▸ Your task
This exercise calls for the whole listing to be given again exactly, without images.

════

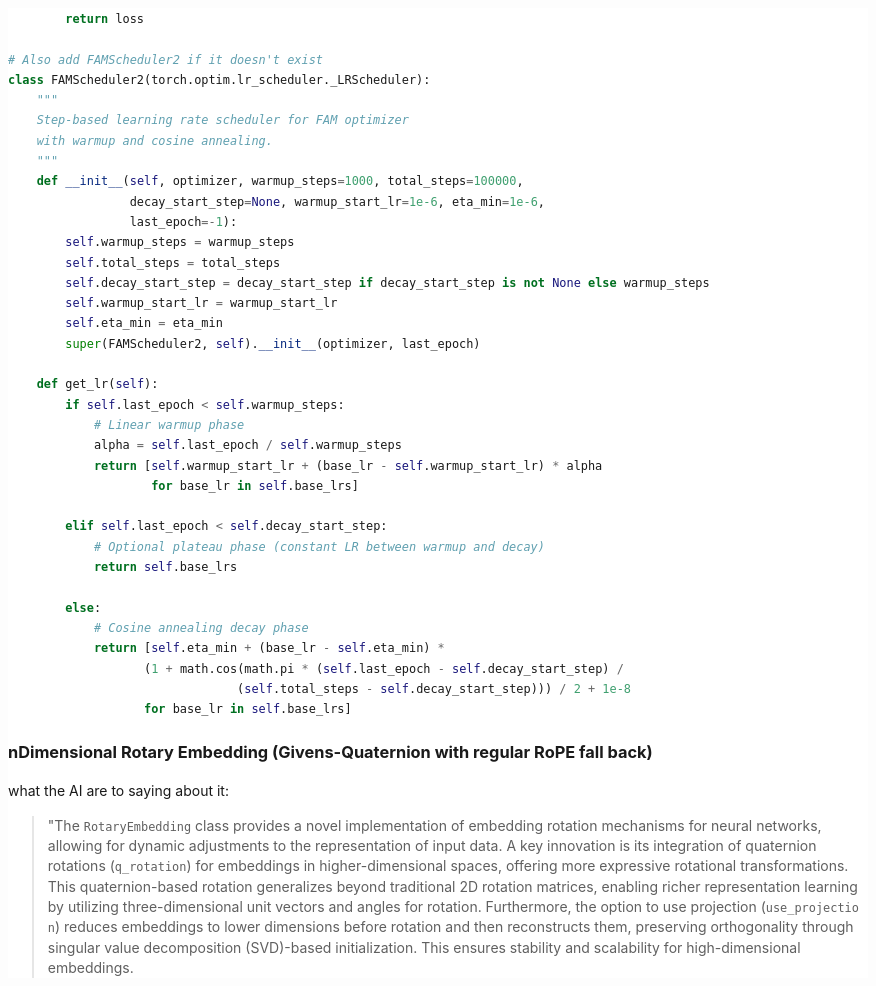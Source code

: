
 ```python
        return loss

# Also add FAMScheduler2 if it doesn't exist
class FAMScheduler2(torch.optim.lr_scheduler._LRScheduler):
    """
    Step-based learning rate scheduler for FAM optimizer
    with warmup and cosine annealing.
    """
    def __init__(self, optimizer, warmup_steps=1000, total_steps=100000, 
                 decay_start_step=None, warmup_start_lr=1e-6, eta_min=1e-6, 
                 last_epoch=-1):
        self.warmup_steps = warmup_steps
        self.total_steps = total_steps
        self.decay_start_step = decay_start_step if decay_start_step is not None else warmup_steps
        self.warmup_start_lr = warmup_start_lr
        self.eta_min = eta_min
        super(FAMScheduler2, self).__init__(optimizer, last_epoch)
    
    def get_lr(self):
        if self.last_epoch < self.warmup_steps:
            # Linear warmup phase
            alpha = self.last_epoch / self.warmup_steps
            return [self.warmup_start_lr + (base_lr - self.warmup_start_lr) * alpha 
                    for base_lr in self.base_lrs]
        
        elif self.last_epoch < self.decay_start_step:
            # Optional plateau phase (constant LR between warmup and decay)
            return self.base_lrs
        
        else:
            # Cosine annealing decay phase
            return [self.eta_min + (base_lr - self.eta_min) * 
                   (1 + math.cos(math.pi * (self.last_epoch - self.decay_start_step) / 
                                (self.total_steps - self.decay_start_step))) / 2 + 1e-8
                   for base_lr in self.base_lrs]
```
 
### nDimensional Rotary Embedding (Givens-Quaternion with regular RoPE fall back)

what the AI are to saying about it:

> "The `RotaryEmbedding` class provides a novel implementation of embedding rotation mechanisms for neural networks, allowing for dynamic adjustments to the representation of input data. A key innovation is its integration of quaternion rotations (`q_rotation`) for embeddings in higher-dimensional spaces, offering more expressive rotational transformations. This quaternion-based rotation generalizes beyond traditional 2D rotation matrices, enabling richer representation learning by utilizing three-dimensional unit vectors and angles for rotation. Furthermore, the option to use projection (`use_projection`) reduces embeddings to lower dimensions before rotation and then reconstructs them, preserving orthogonality through singular value decomposition (SVD)-based initialization. This ensures stability and scalability for high-dimensional embeddings.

════

▸ Answer space
Source code

:
 ```python
        return loss

# Also add FAMScheduler2 if it doesn't exist
class FAMScheduler2(torch.optim.lr_scheduler._LRScheduler):
    """
    Step-based learning rate scheduler for FAM optimizer
    with warmup and cosine annealing.
    """
    def __init__(self, optimizer, warmup_steps=1000, total_steps=100000, 
                 decay_start_step=None, warmup_start_lr=1e-6, eta_min=1e-6, 
                 last_epoch=-1):
        self.warmup_steps = warmup_steps
        self.total_steps = total_steps
        self.decay_start_step = decay_start_step if decay_start_step is not None else warmup_steps
        self.warmup_start_lr = warmup_start_lr
        self.eta_min = eta_min
        super(FAMScheduler2, self).__init__(optimizer, last_epoch)
    
    def get_lr(self):
        if self.last_epoch < self.warmup_steps:
            # Linear warmup phase
            alpha = self.last_epoch / self.warmup_steps
            return [self.warmup_start_lr + (base_lr - self.warmup_start_lr) * alpha 
                    for base_lr in self.base_lrs]
        
        elif self.last_epoch < self.decay_start_step:
            # Optional plateau phase (constant LR between warmup and decay)
            return self.base_lrs
        
        else:
            # Cosine annealing decay phase
            return [self.eta_min + (base_lr - self.eta_min) * 
                   (1 + math.cos(math.pi * (self.last_epoch - self.decay_start_step) / 
                                (self.total_steps - self.decay_start_step))) / 2 + 1e-8
                   for base_lr in self.base_lrs]
```
 
### nDimensional Rotary Embedding (Givens-Quaternion with regular RoPE fall back)

what the AI are to saying about it:

> "The `RotaryEmbedding` class provides a novel implementation of embedding rotation mechanisms for neural networks, allowing for dynamic adjustments to the representation of input data. A key innovation is its integration of quaternion rotations (`q_rotation`) for embeddings in higher-dimensional spaces, offering more expressive rotational transformations. This quaternion-based rotation generalizes beyond traditional 2D rotation matrices, enabling richer representation learning by utilizing three-dimensional unit vectors and angles for rotation. Furthermore, the option to use projection (`use_projection`) reduces embeddings to lower dimensions before rotation and then reconstructs them, preserving orthogonality through singular value decomposition (SVD)-based initialization. This ensures stability and scalability for high-dimensional embeddings.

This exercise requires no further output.